Comme le fameux Amy d’Asif KAPADIA, Whitney souligne combien il est difficile de parvenir au firmament de son art en toute sérénité dans un monde qui flirte avec les paradis artificiels. Pourtant, contrairement à la chanteuse anglaise, la reine de la soul américaine a entretenu pendant des années l’image d’une femme épanouie qui avait tout pour elle : la passion, la gloire et la beauté. Sa mort tragique à 48 ans a toutefois démontré combien sa déchéance avait été douloureuse. L’intelligence du film que lui consacre le réalisateur de Marley réside dans le fait que la vérité met beaucoup de temps à y éclater et qu’il la laisse apparaître telle qu’elle a fini par s’imposer à lui, à force d’interviewer des témoins dont la sincérité et l’unanimité lui paraissaient douteux. Sans dévoiler la conclusion sordide de son enquête, il convient de souligner l’intérêt de cette démarche qui consiste pour un documentariste à s’effacer derrière son sujet lorsque la réalité ne cadre pas avec ce qu’il en escomptait.
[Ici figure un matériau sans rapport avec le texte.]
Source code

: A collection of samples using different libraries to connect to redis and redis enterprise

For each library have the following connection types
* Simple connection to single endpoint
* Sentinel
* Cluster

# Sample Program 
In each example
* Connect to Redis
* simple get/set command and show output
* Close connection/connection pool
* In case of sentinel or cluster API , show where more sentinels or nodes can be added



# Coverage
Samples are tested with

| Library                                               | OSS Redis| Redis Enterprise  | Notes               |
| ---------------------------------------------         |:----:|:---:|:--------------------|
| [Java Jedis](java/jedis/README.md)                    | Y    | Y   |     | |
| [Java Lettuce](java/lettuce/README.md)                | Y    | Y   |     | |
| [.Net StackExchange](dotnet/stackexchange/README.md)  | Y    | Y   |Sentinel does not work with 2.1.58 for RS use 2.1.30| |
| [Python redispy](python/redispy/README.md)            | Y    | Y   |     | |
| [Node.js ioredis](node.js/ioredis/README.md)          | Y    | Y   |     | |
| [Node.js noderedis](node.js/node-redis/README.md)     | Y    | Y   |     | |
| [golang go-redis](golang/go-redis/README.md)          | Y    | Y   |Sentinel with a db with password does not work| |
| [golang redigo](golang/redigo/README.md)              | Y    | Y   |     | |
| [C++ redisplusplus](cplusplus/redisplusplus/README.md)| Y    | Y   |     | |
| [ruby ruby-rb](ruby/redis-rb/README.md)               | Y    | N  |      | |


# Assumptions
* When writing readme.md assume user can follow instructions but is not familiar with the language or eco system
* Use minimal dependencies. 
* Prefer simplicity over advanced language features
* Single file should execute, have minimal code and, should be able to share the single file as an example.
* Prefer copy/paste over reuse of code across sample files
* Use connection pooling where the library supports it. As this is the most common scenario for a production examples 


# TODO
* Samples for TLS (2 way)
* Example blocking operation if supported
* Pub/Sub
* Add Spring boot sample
Une quête rigoureuse et interactive qui a donné lieu naguère à l’un des meilleurs films consacrés à un chanteur : le fameux Sugar Man de Malik BENDJELLOUL. Whitney s’impose comme une formidable plongée dans un monde régi par une omerta collective où le mythe étant plus flatteur que la vérité, c’est lui qu’il convient de perpétuer, comme le préconise John Ford dans la fameuse sentence de L’Homme qui tua Liberty Valance : « Quand la légende dépasse la réalité, alors on publie la légende. »
Critique de Jean-Philippe GUERAND
Film documentaire britannique de Kevin MacDONALD (2018), avec Whitney HOUSTON, Bobby BROWN, Cissy HOUSTON. 2h.